### Exercise instructions:
Copy out each line of the data holding "solutions".

### Data shown:
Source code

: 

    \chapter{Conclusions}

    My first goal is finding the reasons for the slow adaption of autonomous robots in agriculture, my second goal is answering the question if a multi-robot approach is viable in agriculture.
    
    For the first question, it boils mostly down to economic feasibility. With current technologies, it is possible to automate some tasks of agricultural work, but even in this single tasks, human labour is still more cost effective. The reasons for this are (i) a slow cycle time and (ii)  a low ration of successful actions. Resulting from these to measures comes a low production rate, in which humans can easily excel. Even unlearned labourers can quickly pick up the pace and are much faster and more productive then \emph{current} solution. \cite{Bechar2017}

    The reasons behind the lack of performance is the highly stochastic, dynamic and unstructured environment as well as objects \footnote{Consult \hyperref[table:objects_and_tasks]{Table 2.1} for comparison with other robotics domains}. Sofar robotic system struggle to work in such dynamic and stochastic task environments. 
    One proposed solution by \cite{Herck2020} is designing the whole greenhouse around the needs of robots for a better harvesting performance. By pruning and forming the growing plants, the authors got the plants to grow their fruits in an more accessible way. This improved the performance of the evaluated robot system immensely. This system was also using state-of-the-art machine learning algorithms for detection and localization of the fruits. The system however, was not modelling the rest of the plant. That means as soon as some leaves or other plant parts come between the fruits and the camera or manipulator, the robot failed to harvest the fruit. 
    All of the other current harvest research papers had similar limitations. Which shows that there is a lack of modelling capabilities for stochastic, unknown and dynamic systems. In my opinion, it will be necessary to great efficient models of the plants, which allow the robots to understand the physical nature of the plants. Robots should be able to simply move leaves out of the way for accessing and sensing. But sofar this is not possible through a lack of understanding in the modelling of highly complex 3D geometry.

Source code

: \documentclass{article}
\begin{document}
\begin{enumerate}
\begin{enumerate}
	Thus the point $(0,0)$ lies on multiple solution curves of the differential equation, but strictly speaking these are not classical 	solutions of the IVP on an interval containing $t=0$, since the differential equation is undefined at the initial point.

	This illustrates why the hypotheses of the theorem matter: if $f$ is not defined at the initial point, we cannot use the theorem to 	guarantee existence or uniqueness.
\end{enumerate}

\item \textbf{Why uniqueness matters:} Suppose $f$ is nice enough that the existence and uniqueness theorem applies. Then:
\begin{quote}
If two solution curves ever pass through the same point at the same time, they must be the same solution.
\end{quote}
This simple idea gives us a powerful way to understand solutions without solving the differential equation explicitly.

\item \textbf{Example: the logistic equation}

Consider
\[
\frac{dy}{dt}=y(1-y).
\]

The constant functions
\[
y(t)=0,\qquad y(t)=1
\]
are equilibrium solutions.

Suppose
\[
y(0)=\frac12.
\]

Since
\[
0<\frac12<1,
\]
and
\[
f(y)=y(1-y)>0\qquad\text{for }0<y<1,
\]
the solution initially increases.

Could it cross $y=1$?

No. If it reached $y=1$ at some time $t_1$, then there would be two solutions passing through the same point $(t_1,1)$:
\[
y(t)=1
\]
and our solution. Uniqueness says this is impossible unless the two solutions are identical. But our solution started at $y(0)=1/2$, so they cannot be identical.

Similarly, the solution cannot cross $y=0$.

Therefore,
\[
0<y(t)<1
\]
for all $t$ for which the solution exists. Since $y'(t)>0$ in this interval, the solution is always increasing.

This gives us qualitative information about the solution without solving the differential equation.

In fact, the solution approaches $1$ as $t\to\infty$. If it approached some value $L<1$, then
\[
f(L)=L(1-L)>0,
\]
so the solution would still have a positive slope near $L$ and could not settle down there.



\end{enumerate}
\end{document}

### Output for this task:
	Thus the point $(0,0)$ lies on multiple solution curves of the differential equation, but strictly speaking these are not classical 	solutions of the IVP on an interval containing $t=0$, since the differential equation is undefined at the initial point.
This simple idea gives us a powerful way to understand solutions without solving the differential equation explicitly.
are equilibrium solutions.
No. If it reached $y=1$ at some time $t_1$, then there would be two solutions passing through the same point $(t_1,1)$:
and our solution. Uniqueness says this is impossible unless the two solutions are identical. But our solution started at $y(0)=1/2$, so they cannot be identical.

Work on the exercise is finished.